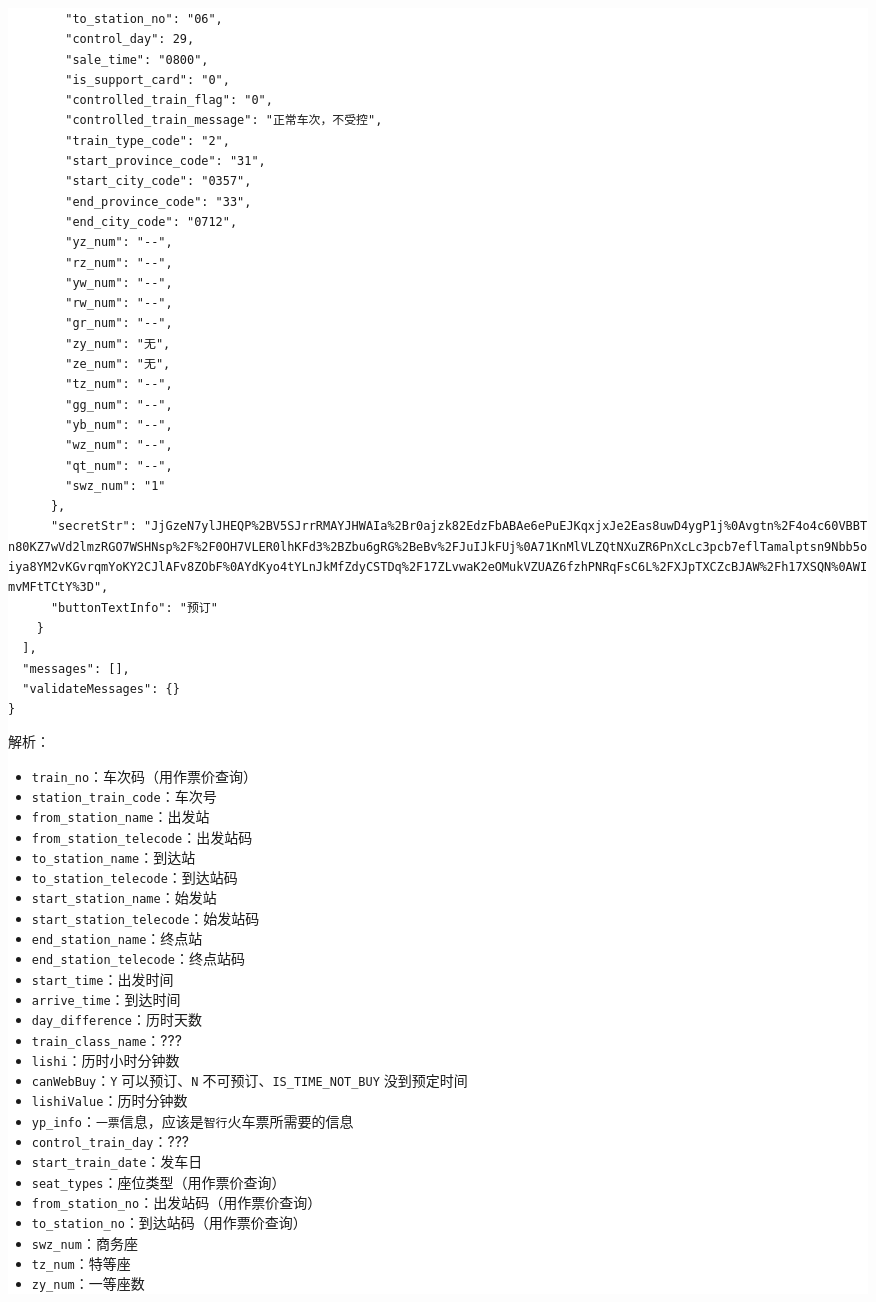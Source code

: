 	        "to_station_no": "06",
	        "control_day": 29,
	        "sale_time": "0800",
	        "is_support_card": "0",
	        "controlled_train_flag": "0",
	        "controlled_train_message": "正常车次，不受控",
	        "train_type_code": "2",
	        "start_province_code": "31",
	        "start_city_code": "0357",
	        "end_province_code": "33",
	        "end_city_code": "0712",
	        "yz_num": "--",
	        "rz_num": "--",
	        "yw_num": "--",
	        "rw_num": "--",
	        "gr_num": "--",
	        "zy_num": "无",
	        "ze_num": "无",
	        "tz_num": "--",
	        "gg_num": "--",
	        "yb_num": "--",
	        "wz_num": "--",
	        "qt_num": "--",
	        "swz_num": "1"
	      },
	      "secretStr": "JjGzeN7ylJHEQP%2BV5SJrrRMAYJHWAIa%2Br0ajzk82EdzFbABAe6ePuEJKqxjxJe2Eas8uwD4ygP1j%0Avgtn%2F4o4c60VBBTn80KZ7wVd2lmzRGO7WSHNsp%2F%2F0OH7VLER0lhKFd3%2BZbu6gRG%2BeBv%2FJuIJkFUj%0A71KnMlVLZQtNXuZR6PnXcLc3pcb7eflTamalptsn9Nbb5oiya8YM2vKGvrqmYoKY2CJlAFv8ZObF%0AYdKyo4tYLnJkMfZdyCSTDq%2F17ZLvwaK2eOMukVZUAZ6fzhPNRqFsC6L%2FXJpTXCZcBJAW%2Fh17XSQN%0AWImvMFtTCtY%3D",
	      "buttonTextInfo": "预订"
	    }
	  ],
	  "messages": [],
	  "validateMessages": {}
	}

解析：

- `train_no`：车次码（用作票价查询）
- `station_train_code`：车次号
- `from_station_name`：出发站
- `from_station_telecode`：出发站码
- `to_station_name`：到达站
- `to_station_telecode`：到达站码
- `start_station_name`：始发站
- `start_station_telecode`：始发站码
- `end_station_name`：终点站
- `end_station_telecode`：终点站码
- `start_time`：出发时间
- `arrive_time`：到达时间
- `day_difference`：历时天数
- `train_class_name`：???
- `lishi`：历时小时分钟数
- `canWebBuy`：`Y` 可以预订、`N` 不可预订、`IS_TIME_NOT_BUY` 没到预定时间
- `lishiValue`：历时分钟数
- `yp_info`：`一票`信息，应该是`智行`火车票所需要的信息
- `control_train_day`：???
- `start_train_date`：发车日
- `seat_types`：座位类型（用作票价查询）
- `from_station_no`：出发站码（用作票价查询）
- `to_station_no`：到达站码（用作票价查询）
- `swz_num`：商务座
- `tz_num`：特等座
- `zy_num`：一等座数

ASSIGNED TASK | Retype all entries exactly; omit pictures.

RESULT BELOW |
Source code

: 	        "to_station_no": "06",
	        "control_day": 29,
	        "sale_time": "0800",
	        "is_support_card": "0",
	        "controlled_train_flag": "0",
	        "controlled_train_message": "正常车次，不受控",
	        "train_type_code": "2",
	        "start_province_code": "31",
	        "start_city_code": "0357",
	        "end_province_code": "33",
	        "end_city_code": "0712",
	        "yz_num": "--",
	        "rz_num": "--",
	        "yw_num": "--",
	        "rw_num": "--",
	        "gr_num": "--",
	        "zy_num": "无",
	        "ze_num": "无",
	        "tz_num": "--",
	        "gg_num": "--",
	        "yb_num": "--",
	        "wz_num": "--",
	        "qt_num": "--",
	        "swz_num": "1"
	      },
	      "secretStr": "JjGzeN7ylJHEQP%2BV5SJrrRMAYJHWAIa%2Br0ajzk82EdzFbABAe6ePuEJKqxjxJe2Eas8uwD4ygP1j%0Avgtn%2F4o4c60VBBTn80KZ7wVd2lmzRGO7WSHNsp%2F%2F0OH7VLER0lhKFd3%2BZbu6gRG%2BeBv%2FJuIJkFUj%0A71KnMlVLZQtNXuZR6PnXcLc3pcb7eflTamalptsn9Nbb5oiya8YM2vKGvrqmYoKY2CJlAFv8ZObF%0AYdKyo4tYLnJkMfZdyCSTDq%2F17ZLvwaK2eOMukVZUAZ6fzhPNRqFsC6L%2FXJpTXCZcBJAW%2Fh17XSQN%0AWImvMFtTCtY%3D",
	      "buttonTextInfo": "预订"
	    }
	  ],
	  "messages": [],
	  "validateMessages": {}
	}

解析：

- `train_no`：车次码（用作票价查询）
- `station_train_code`：车次号
- `from_station_name`：出发站
- `from_station_telecode`：出发站码
- `to_station_name`：到达站
- `to_station_telecode`：到达站码
- `start_station_name`：始发站
- `start_station_telecode`：始发站码
- `end_station_name`：终点站
- `end_station_telecode`：终点站码
- `start_time`：出发时间
- `arrive_time`：到达时间
- `day_difference`：历时天数
- `train_class_name`：???
- `lishi`：历时小时分钟数
- `canWebBuy`：`Y` 可以预订、`N` 不可预订、`IS_TIME_NOT_BUY` 没到预定时间
- `lishiValue`：历时分钟数
- `yp_info`：`一票`信息，应该是`智行`火车票所需要的信息
- `control_train_day`：???
- `start_train_date`：发车日
- `seat_types`：座位类型（用作票价查询）
- `from_station_no`：出发站码（用作票价查询）
- `to_station_no`：到达站码（用作票价查询）
- `swz_num`：商务座
- `tz_num`：特等座
- `zy_num`：一等座数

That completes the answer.